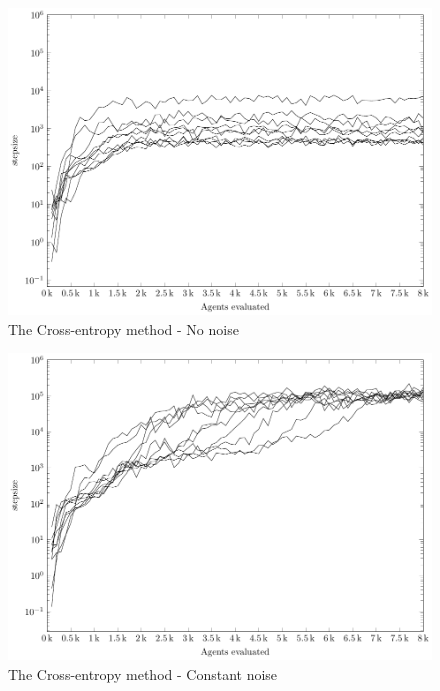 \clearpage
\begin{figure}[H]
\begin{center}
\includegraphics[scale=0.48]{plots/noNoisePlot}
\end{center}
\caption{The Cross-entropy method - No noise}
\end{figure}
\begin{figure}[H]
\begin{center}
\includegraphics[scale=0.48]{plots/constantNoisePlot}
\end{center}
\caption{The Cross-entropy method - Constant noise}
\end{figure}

- - - -

The problem -> Only a number is wanted: how many lines of the data above contain "caption"?

Completed exercise -> 2